In [1]:
%load_ext autoreload
import sys
import os
import joblib
from word2vec_util import TextCorpusProcess


In [None]:
from google.colab import drive
drive.mount('/content/drive')

In [None]:
data_path = os.getcwd() + '/data/images/' + 'img_prepared'


In [None]:
data_path = os.getcwd() + '/drive/MyDrive/fb_marketplace/data/images/' + 'img_prepared'

In [2]:
train_pklname = data_path + '_train.pkl'
train_data = joblib.load(train_pklname)
text_data = train_data['desc']

In [None]:
import nltk
nltk.download('stopwords')

In [3]:
%load_ext autoreload
punct_dict = {
    '.': '<PERIOD>',
    ',': '<COMMA>',
    '"': '<QUOTATION_MARK>',
    ';': '<SEMICOLON>',
    '!': '<EXCLAMATION_MARK>',
    '?': '<QUESTION_MARK>',
    '(': '<QUESTION_MARK>',
    ')': '<RIGHT_PAREN>',
    '--': '<HYPHENS>',
    '-': '<HYPHEN>',
    ':': '<COLON>',
    '|': '<PIPE>'
}

textCorpus = TextCorpusProcess(punct_dict=punct_dict, prod_descs=text_data)

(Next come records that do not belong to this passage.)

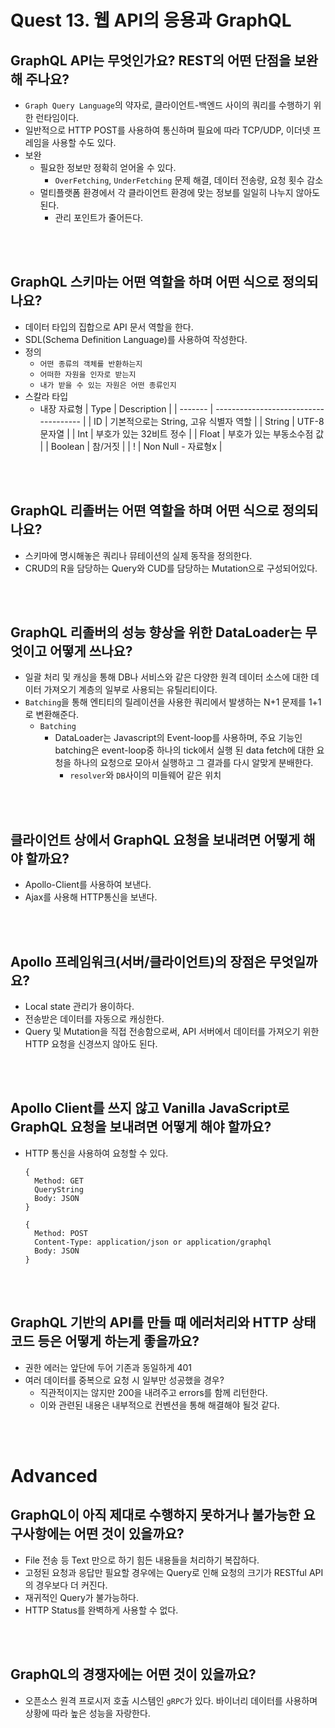 # Quest 13. 웹 API의 응용과 GraphQL

## GraphQL API는 무엇인가요? REST의 어떤 단점을 보완해 주나요?

- `Graph Query Language`의 약자로, 클라이언트-백엔드 사이의 쿼리를 수행하기 위한 런타임이다.
- 일반적으로 HTTP POST를 사용하여 통신하며 필요에 따라 TCP/UDP, 이더넷 프레임을 사용할 수도 있다.
- 보완
  - 필요한 정보만 정확히 얻어올 수 있다.
    - `OverFetching`, `UnderFetching` 문제 해결, 데이터 전송량, 요청 횟수 감소
  - 멀티플랫폼 환경에서 각 클라이언트 환경에 맞는 정보를 일일히 나누지 않아도 된다.
    - 관리 포인트가 줄어든다.

<br><br>

## GraphQL 스키마는 어떤 역할을 하며 어떤 식으로 정의되나요?

- 데이터 타입의 집합으로 API 문서 역할을 한다.
- SDL(Schema Definition Language)를 사용하여 작성한다.
- 정의
  - `어떤 종류의 객체를 반환하는지`
  - `어떠한 자원을 인자로 받는지`
  - `내가 받을 수 있는 자원은 어떤 종류인지`
- 스칼라 타입
  - 내장 자료형
    | Type | Description |
    | ------- | ------------------------------------- |
    | ID | 기본적으로는 String, 고유 식별자 역할 |
    | String | UTF-8 문자열 |
    | Int | 부호가 있는 32비트 정수 |
    | Float | 부호가 있는 부동소수점 값 |
    | Boolean | 참/거짓 |
    | ! | Non Null - 자료형x |

<br><br>

## GraphQL 리졸버는 어떤 역할을 하며 어떤 식으로 정의되나요?

- 스키마에 명시해놓은 쿼리나 뮤테이션의 실제 동작을 정의한다.
- CRUD의 R을 담당하는 Query와 CUD를 담당하는 Mutation으로 구성되어있다.

<br><br>

## GraphQL 리졸버의 성능 향상을 위한 DataLoader는 무엇이고 어떻게 쓰나요?

- 일괄 처리 및 캐싱을 통해 DB나 서비스와 같은 다양한 원격 데이터 소스에 대한 데이터 가져오기 계층의 일부로 사용되는 유틸리티이다.
- `Batching`을 통해 엔티티의 릴레이션을 사용한 쿼리에서 발생하는 N+1 문제를 1+1로 변환해준다.
  - `Batching`
    - DataLoader는 Javascript의 Event-loop를 사용하며, 주요 기능인 batching은 event-loop중 하나의 tick에서 실행 된 data fetch에 대한 요청을 하나의 요청으로 모아서 실행하고 그 결과를 다시 알맞게 분배한다.
      - `resolver`와 `DB`사이의 미들웨어 같은 위치

<br><br>

## 클라이언트 상에서 GraphQL 요청을 보내려면 어떻게 해야 할까요?

- Apollo-Client를 사용하여 보낸다.
- Ajax를 사용해 HTTP통신을 보낸다.

<br><br>

## Apollo 프레임워크(서버/클라이언트)의 장점은 무엇일까요?

- Local state 관리가 용이하다.
- 전송받은 데이터를 자동으로 캐싱한다.
- Query 및 Mutation을 직접 전송함으로써, API 서버에서 데이터를 가져오기 위한 HTTP 요청을 신경쓰지 않아도 된다.

<br><br>

## Apollo Client를 쓰지 않고 Vanilla JavaScript로 GraphQL 요청을 보내려면 어떻게 해야 할까요?

- HTTP 통신을 사용하여 요청할 수 있다.

  ```
  {
    Method: GET
    QueryString
    Body: JSON
  }

  {
    Method: POST
    Content-Type: application/json or application/graphql
    Body: JSON
  }
  ```

<br><br>

## GraphQL 기반의 API를 만들 때 에러처리와 HTTP 상태코드 등은 어떻게 하는게 좋을까요?

- 권한 에러는 앞단에 두어 기존과 동일하게 401
- 여러 데이터를 중복으로 요청 시 일부만 성공했을 경우?
  - 직관적이지는 않지만 200을 내려주고 errors를 함께 리턴한다.
  - 이와 관련된 내용은 내부적으로 컨벤션을 통해 해결해야 될것 같다.

<br><br>

# Advanced

## GraphQL이 아직 제대로 수행하지 못하거나 불가능한 요구사항에는 어떤 것이 있을까요?

- File 전송 등 Text 만으로 하기 힘든 내용들을 처리하기 복잡하다.
- 고정된 요청과 응답만 필요할 경우에는 Query로 인해 요청의 크기가 RESTful API 의 경우보다 더 커진다.
- 재귀적인 Query가 불가능하다.
- HTTP Status를 완벽하게 사용할 수 없다.

<br><br>

## GraphQL의 경쟁자에는 어떤 것이 있을까요?

- 오픈소스 원격 프로시저 호출 시스템인 `gRPC`가 있다. 바이너리 데이터를 사용하며 상황에 따라 높은 성능을 자랑한다.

The autoreload extension is already loaded. To reload it, use:
  %reload_ext autoreload


In [5]:
len(textCorpus.word_to_idx.values())

25184

In [4]:
import torch
import numpy as np
import torch.optim as optim
from torch.optim import lr_scheduler
from torch.utils.tensorboard import SummaryWriter
import copy
from skip_gram_neg import SkipGramNeg, NegativeSamplingLoss
from word2vec_util import Word2VecDataloader

In [None]:
%load_ext tensorboard
log_dir_path = '/content/drive/MyDrive/fb_marketplace/w2vruns'
save_dir_path = '/content/drive/MyDrive/fb_marketplace/w2vsave/'
try:
    os.mkdir(log_dir_path)
except:
    pass
try:
    os.mkdir(save_dir_path)
except:
    pass
%tensorboard --logdir '{log_dir_path}'

In [5]:
%load_ext tensorboard
current_path = os.getcwd()
log_dir_path = current_path + '/runs/'
save_dir_path = current_path + '/save/'
try:
    os.mkdir(log_dir_path)
except:
    pass
try:
    os.mkdir(save_dir_path)
except:
    pass
%tensorboard --logdir '{log_dir_path}'

Reusing TensorBoard on port 6006 (pid 6465), started 0:08:17 ago. (Use '!kill 6465' to kill it.)

In [None]:
device = 'cuda' if torch.cuda.is_available() else 'cpu'
writer = SummaryWriter(log_dir=log_dir_path)
# get the noise distribution for negative sampling
word_freqs = np.array(sorted(textCorpus.freq_dict.values(), reverse=True))
unigram_dist = word_freqs/word_freqs.sum()
noise_dist = torch.from_numpy(
    unigram_dist**(0.75)/np.sum(unigram_dist**(0.75)))

# hyperparams
EMBED_DIM = 128
BATCH_SIZE = 16
NEG_SAMPLE_SIZE = 5
WINDOW_SIZE = 3
EPOCHS = 20
LR = 0.001

# instantiating the model
model = SkipGramNeg(
    vocab_size=textCorpus.vocab_size,
    embed_dim=EMBED_DIM,
    noise_dist=noise_dist,
    neg_sample_size=NEG_SAMPLE_SIZE,
    batch_size=BATCH_SIZE,
)
model = model.to(device)

# instantiating the dataloader
dataloader = Word2VecDataloader(
    prod_word_idx_lists=textCorpus.prod_word_idx_lists,
    batch_size=BATCH_SIZE,
    window_size=WINDOW_SIZE,
)

criterion = NegativeSamplingLoss()
optimizer = optim.Adam(model.parameters(), lr=LR)
# Decay LR by a factor of 0.1 every 7 epochs
exp_lr_scheduler = lr_scheduler.StepLR(optimizer, step_size=7, gamma=0.1)

In [6]:
epochs = EPOCHS
# an arbitrary high value for best_epoch_loss
best_epoch_loss = 100
best_model_wts = copy.deepcopy(model.state_dict())
for e in range(epochs):
    batch_count = 0
    running_loss = 0.0
    # get input, target batches
    for input_words, target_words in dataloader.generate_batch():
        inputs = torch.LongTensor(input_words)
        targets = torch.LongTensor(target_words)
        inputs, targets = inputs.to(device), targets.to(device)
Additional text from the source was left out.